The folks at National Public Radio love to create driveway moments:
You’re driving along, listening to a story on NPR. Suddenly, you find yourself at your destination, so riveted to a piece that you sit in your idling car to hear it all the way through. That’s a Driveway Moment.
The podcasting counterpart, for me, is the Ashuelot Moment. I’m jogging along the Ashuelot River, and I’m so riveted to a piece that I take a longer route so my run won’t end before the story does.
The Long Now podcasts are my most reliable source of Moments but they’re only on a monthly cycle. TED talks are another good source, though I’ve lost track of how to subscribe to the comprehensive audio-only feed. The Conversations Network, to which I contribute a weekly show, produces occasional Moments, but a lot of the material there is so closely aligned with my own particular interests and inclinations that it doesn’t often surprise or challenge me.

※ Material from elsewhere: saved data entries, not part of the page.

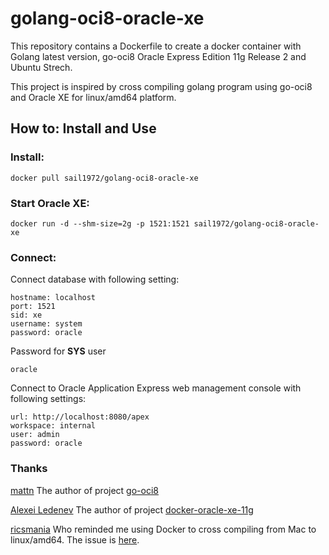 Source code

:golang-oci8-oracle-xe
=====================

This repository contains a Dockerfile to create a docker container with Golang latest version, go-oci8 Oracle Express Edition 11g Release 2 and Ubuntu Strech.

This project is inspired by cross compiling golang program using go-oci8 and Oracle XE for linux/amd64 platform.

## How to: Install and Use

### Install:

```
docker pull sail1972/golang-oci8-oracle-xe
```
### Start Oracle XE:

```
docker run -d --shm-size=2g -p 1521:1521 sail1972/golang-oci8-oracle-xe
```

### Connect:
Connect database with following setting:
```
hostname: localhost
port: 1521
sid: xe
username: system
password: oracle
```

Password for **SYS** user
```
oracle
```

Connect to Oracle Application Express web management console with following settings:
```
url: http://localhost:8080/apex
workspace: internal
user: admin
password: oracle
```

### Thanks

[mattn](https://github.com/mattn) The author of project [go-oci8](https://github.com/mattn/go-oci8)

[Alexei Ledenev](https://github.com/alexei-led) The author of project [docker-oracle-xe-11g](https://hub.docker.com/r/alexeiled/docker-oracle-xe-11g/)

[ricsmania](https://github.com/ricsmania) Who reminded me using Docker to cross compiling from Mac to linux/amd64. The issue is [here](https://github.com/mattn/go-oci8/issues/84).
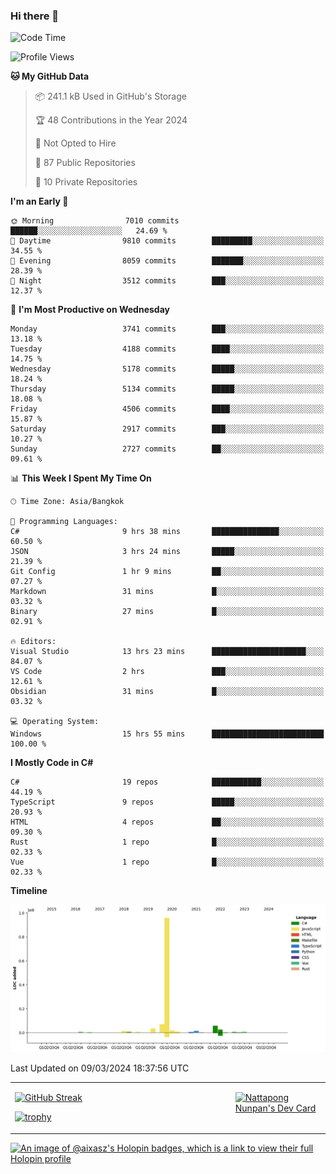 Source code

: ### Hi there 👋

<!--START_SECTION:waka-->
![Code Time](http://img.shields.io/badge/Code%20Time-1%2C461%20hrs%208%20mins-blue)

![Profile Views](http://img.shields.io/badge/Profile%20Views-8-blue)

**🐱 My GitHub Data** 

> 📦 241.1 kB Used in GitHub's Storage 
 > 
> 🏆 48 Contributions in the Year 2024
 > 
> 🚫 Not Opted to Hire
 > 
> 📜 87 Public Repositories 
 > 
> 🔑 10 Private Repositories 
 > 
**I'm an Early 🐤** 

```text
🌞 Morning                7010 commits        ██████░░░░░░░░░░░░░░░░░░░   24.69 % 
🌆 Daytime                9810 commits        █████████░░░░░░░░░░░░░░░░   34.55 % 
🌃 Evening                8059 commits        ███████░░░░░░░░░░░░░░░░░░   28.39 % 
🌙 Night                  3512 commits        ███░░░░░░░░░░░░░░░░░░░░░░   12.37 % 
```
📅 **I'm Most Productive on Wednesday** 

```text
Monday                   3741 commits        ███░░░░░░░░░░░░░░░░░░░░░░   13.18 % 
Tuesday                  4188 commits        ████░░░░░░░░░░░░░░░░░░░░░   14.75 % 
Wednesday                5178 commits        █████░░░░░░░░░░░░░░░░░░░░   18.24 % 
Thursday                 5134 commits        █████░░░░░░░░░░░░░░░░░░░░   18.08 % 
Friday                   4506 commits        ████░░░░░░░░░░░░░░░░░░░░░   15.87 % 
Saturday                 2917 commits        ███░░░░░░░░░░░░░░░░░░░░░░   10.27 % 
Sunday                   2727 commits        ██░░░░░░░░░░░░░░░░░░░░░░░   09.61 % 
```


📊 **This Week I Spent My Time On** 

```text
🕑︎ Time Zone: Asia/Bangkok

💬 Programming Languages: 
C#                       9 hrs 38 mins       ███████████████░░░░░░░░░░   60.50 % 
JSON                     3 hrs 24 mins       █████░░░░░░░░░░░░░░░░░░░░   21.39 % 
Git Config               1 hr 9 mins         ██░░░░░░░░░░░░░░░░░░░░░░░   07.27 % 
Markdown                 31 mins             █░░░░░░░░░░░░░░░░░░░░░░░░   03.32 % 
Binary                   27 mins             █░░░░░░░░░░░░░░░░░░░░░░░░   02.91 % 

🔥 Editors: 
Visual Studio            13 hrs 23 mins      █████████████████████░░░░   84.07 % 
VS Code                  2 hrs               ███░░░░░░░░░░░░░░░░░░░░░░   12.61 % 
Obsidian                 31 mins             █░░░░░░░░░░░░░░░░░░░░░░░░   03.32 % 

💻 Operating System: 
Windows                  15 hrs 55 mins      █████████████████████████   100.00 % 
```

**I Mostly Code in C#** 

```text
C#                       19 repos            ███████████░░░░░░░░░░░░░░   44.19 % 
TypeScript               9 repos             █████░░░░░░░░░░░░░░░░░░░░   20.93 % 
HTML                     4 repos             ██░░░░░░░░░░░░░░░░░░░░░░░   09.30 % 
Rust                     1 repo              █░░░░░░░░░░░░░░░░░░░░░░░░   02.33 % 
Vue                      1 repo              █░░░░░░░░░░░░░░░░░░░░░░░░   02.33 % 
```



**Timeline**

![Lines of Code chart](https://raw.githubusercontent.com/aixasz/aixasz/main/assets/bar_graph.png)


 Last Updated on 09/03/2024 18:37:56 UTC
<!--END_SECTION:waka-->

<table>
<tr>
<td width="70%" valign="top">
 
 [![GitHub Streak](http://github-readme-streak-stats.herokuapp.com?user=aixasz&theme=github-dark&hide_border=true&date_format=%5BY%20%5DM%20j)](https://git.io/streak-stats)

 [![trophy](https://github-profile-trophy.vercel.app/?username=aixasz&theme=onedark)](https://github.com/ryo-ma/github-profile-trophy)
 </td>
<td width="30%" valign="top">
 
<a href="https://app.daily.dev/aixasz"><img src="https://api.daily.dev/devcards/403207936e6547c9a85ea449e9f3abe8.png?r=re8" alt="Nattapong Nunpan's Dev Card"/></a>

 </td>
</tr>
</table>

[![An image of @aixasz's Holopin badges, which is a link to view their full Holopin profile](https://holopin.me/aixasz)](https://holopin.io/@aixasz)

Another good source is Christopher Lydon’s Open Source, which launched in 2005, suffered a setback in 2006, and then recovered in 2007. It took me a while to reconnect after the hiatus, but now I’m finding it to be more stimulating than ever.
Here’s my most recent Moment, from this Open Source show with Ethan Zuckerman and Solana Larsen. Ethan is speaking:
My hope was that with the Internet, suddenly we’re all connected, we hold hands and sing Kumbaya. And it just hasn’t worked out that way.

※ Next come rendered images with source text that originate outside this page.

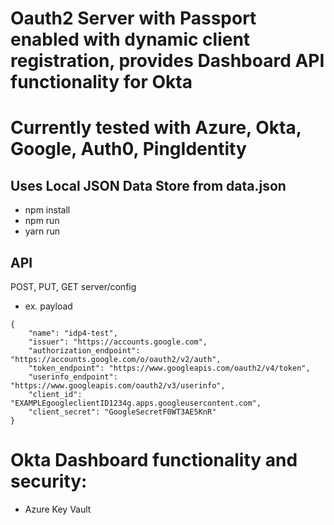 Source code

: # Oauth2 Server with Passport enabled with dynamic client registration, provides Dashboard API functionality for Okta
# Currently tested with Azure, Okta, Google, Auth0, PingIdentity
## Uses Local JSON Data Store from data.json

- npm install
- npm run  
- yarn run

## API ##

POST, PUT, GET server/config
- ex. payload
```
{
    "name": "idp4-test",
    "issuer": "https://accounts.google.com",
    "authorization_endpoint": "https://accounts.google.com/o/oauth2/v2/auth",
    "token_endpoint": "https://www.googleapis.com/oauth2/v4/token",
    "userinfo_endpoint": "https://www.googleapis.com/oauth2/v3/userinfo",
    "client_id": "EXAMPLEgoogleclientID1234g.apps.googleusercontent.com",
    "client_secret": "GoogleSecretF0WT3AE5KnR"
}
```

# Okta Dashboard functionality and security:
- Azure Key Vault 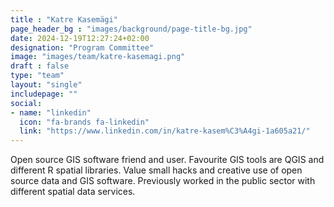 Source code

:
 ```yaml
---
title : "Katre Kasemägi"
page_header_bg : "images/background/page-title-bg.jpg"
date: 2024-12-19T12:27:24+02:00
designation: "Program Committee"
image: "images/team/katre-kasemagi.png"
draft : false
type: "team"
layout: "single"
includepage: ""
social:
- name: "linkedin"
  icon: "fa-brands fa-linkedin"
  link: "https://www.linkedin.com/in/katre-kasem%C3%A4gi-1a605a21/"
---
```


Open source GIS software friend and user. Favourite GIS tools are QGIS and
different R spatial libraries. Value small hacks and creative use of open
source data and GIS software. Previously worked in the public sector with
different spatial data services.

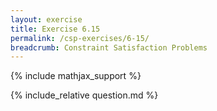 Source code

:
 ```yaml
---
layout: exercise
title: Exercise 6.15
permalink: /csp-exercises/6-15/
breadcrumb: Constraint Satisfaction Problems
---
```


{% include mathjax_support %}

<div><i class="arrow-up" data-chapter="csp-exercises" data-exercise="ex_15" data-rating="0"></i></div>
{% include_relative question.md %}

You loook at a site like Digg, or Reddit, these are sites that promised the future of journalism. We’d all get together and decide what’s important. But, who’s we? Or as per the Lone Ranger, who’s we, white man? Or more to the point, who’s me, white geek?
If you’re getting your news from these sites, you’re getting a very particular, tech-heavy view of politics, a fairly focused view of the world. And you start falling victim to homophily, which is what happens when all of your news and opinions are coming from people who’ve got the same background and the same values as you.
Homophily is the tendency of birds of a feather to flock together. It’s the tendency to walk into a room, find the person most similar to you, and form a bond. It’s a natural human tendency, but it’s probably worth fighting against. Homophily makes you stupid.
Of course I share tribal affiliations with Ethan Zuckerman, so I’d have been likely to find that particular show one way or another. But Global Voices Online, the project that Ethan and Solana discuss on that show, is all about resisting homophily, and enabling us to tune into global perspectives offered by people in circumstances very different from our own.
Just because we can, though, doesn’t mean we will. Homophily is a natural tendency. It’s easy and comfortable to immerse ourselves in the familiar. It’s hard and uncomfortable to seek out the unfamiliar. How do we overcome that?
Recommendation systems don’t help me much. They only suggest things similar to other things I’ve shown interest in. Increasingly that just frustrates me. The most delightful recommendations are those that connect me with things that interest me in unpredictable ways. That happens serendipitously, and I haven’t yet found a reliable way to manufacture the serendipity.
Lately I’ve started to wonder about the notion of anti-recommendation systems. One example of an anti-recommendation system is LibraryThing’s UnSuggester, which find books least likely to coincide with yours. It’s a whimsical feature that honestly hasn’t been useful to me yet, but I think the idea merits exploration and development.
Although it isn’t automated or automatable, I’d argue that the Passion Thursday series on Open Source is a kind of anti-recommender. The series includes shows about birdwatching, the pursuit of truth, poker, the potato, cursive handwriting, and the theremin, an early electronic instrument recently notable in the repertoire of the indie band DeVotchKa. The only common thread is someone’s passionate interest in something.
We’re not inclined to resist homophily and seek out otherness. But passionate storytellers can take us to places we wouldn’t otherwise go, and create Moments there.
Passion is a good way to lubricate the engine of serendipity.